# Aim of the task:
Copy out the listing below, keeping every character as is.

# Dataset records:
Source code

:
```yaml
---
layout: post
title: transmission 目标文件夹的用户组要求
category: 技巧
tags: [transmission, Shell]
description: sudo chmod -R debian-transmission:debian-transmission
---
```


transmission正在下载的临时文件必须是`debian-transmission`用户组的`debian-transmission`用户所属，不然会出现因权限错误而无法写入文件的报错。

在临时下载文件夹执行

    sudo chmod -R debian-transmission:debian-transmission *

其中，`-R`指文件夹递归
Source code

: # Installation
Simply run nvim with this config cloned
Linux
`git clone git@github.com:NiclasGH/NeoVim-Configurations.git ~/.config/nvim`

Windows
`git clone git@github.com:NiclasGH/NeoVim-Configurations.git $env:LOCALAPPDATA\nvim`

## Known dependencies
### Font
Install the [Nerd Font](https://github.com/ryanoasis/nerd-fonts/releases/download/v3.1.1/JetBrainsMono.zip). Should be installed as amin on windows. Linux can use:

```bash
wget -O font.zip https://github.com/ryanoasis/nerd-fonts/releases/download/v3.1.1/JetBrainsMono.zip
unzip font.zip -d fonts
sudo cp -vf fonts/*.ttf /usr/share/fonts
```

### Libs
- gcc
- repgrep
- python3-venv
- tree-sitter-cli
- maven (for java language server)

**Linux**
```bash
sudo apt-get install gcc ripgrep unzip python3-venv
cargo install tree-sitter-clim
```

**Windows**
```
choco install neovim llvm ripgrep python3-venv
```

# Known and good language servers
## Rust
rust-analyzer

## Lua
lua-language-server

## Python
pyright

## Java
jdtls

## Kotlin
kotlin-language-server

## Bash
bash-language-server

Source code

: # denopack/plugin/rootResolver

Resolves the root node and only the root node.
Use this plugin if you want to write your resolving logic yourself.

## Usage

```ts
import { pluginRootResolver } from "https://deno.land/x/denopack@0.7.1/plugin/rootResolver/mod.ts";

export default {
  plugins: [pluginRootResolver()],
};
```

# Written reply:
Source code

:
```yaml
---
layout: post
title: transmission 目标文件夹的用户组要求
category: 技巧
tags: [transmission, Shell]
description: sudo chmod -R debian-transmission:debian-transmission
---
```


transmission正在下载的临时文件必须是`debian-transmission`用户组的`debian-transmission`用户所属，不然会出现因权限错误而无法写入文件的报错。

在临时下载文件夹执行

    sudo chmod -R debian-transmission:debian-transmission *

其中，`-R`指文件夹递归
Source code

: # Installation
Simply run nvim with this config cloned
Linux
`git clone git@github.com:NiclasGH/NeoVim-Configurations.git ~/.config/nvim`

Windows
`git clone git@github.com:NiclasGH/NeoVim-Configurations.git $env:LOCALAPPDATA\nvim`

## Known dependencies
### Font
Install the [Nerd Font](https://github.com/ryanoasis/nerd-fonts/releases/download/v3.1.1/JetBrainsMono.zip). Should be installed as amin on windows. Linux can use:

```bash
wget -O font.zip https://github.com/ryanoasis/nerd-fonts/releases/download/v3.1.1/JetBrainsMono.zip
unzip font.zip -d fonts
sudo cp -vf fonts/*.ttf /usr/share/fonts
```

### Libs
- gcc
- repgrep
- python3-venv
- tree-sitter-cli
- maven (for java language server)

**Linux**
```bash
sudo apt-get install gcc ripgrep unzip python3-venv
cargo install tree-sitter-clim
```

**Windows**
```
choco install neovim llvm ripgrep python3-venv
```

# Known and good language servers
## Rust
rust-analyzer

## Lua
lua-language-server

## Python
pyright

## Java
jdtls

## Kotlin
kotlin-language-server

## Bash
bash-language-server

Source code

: # denopack/plugin/rootResolver

Resolves the root node and only the root node.
Use this plugin if you want to write your resolving logic yourself.

## Usage

```ts
import { pluginRootResolver } from "https://deno.land/x/denopack@0.7.1/plugin/rootResolver/mod.ts";

export default {
  plugins: [pluginRootResolver()],
};
```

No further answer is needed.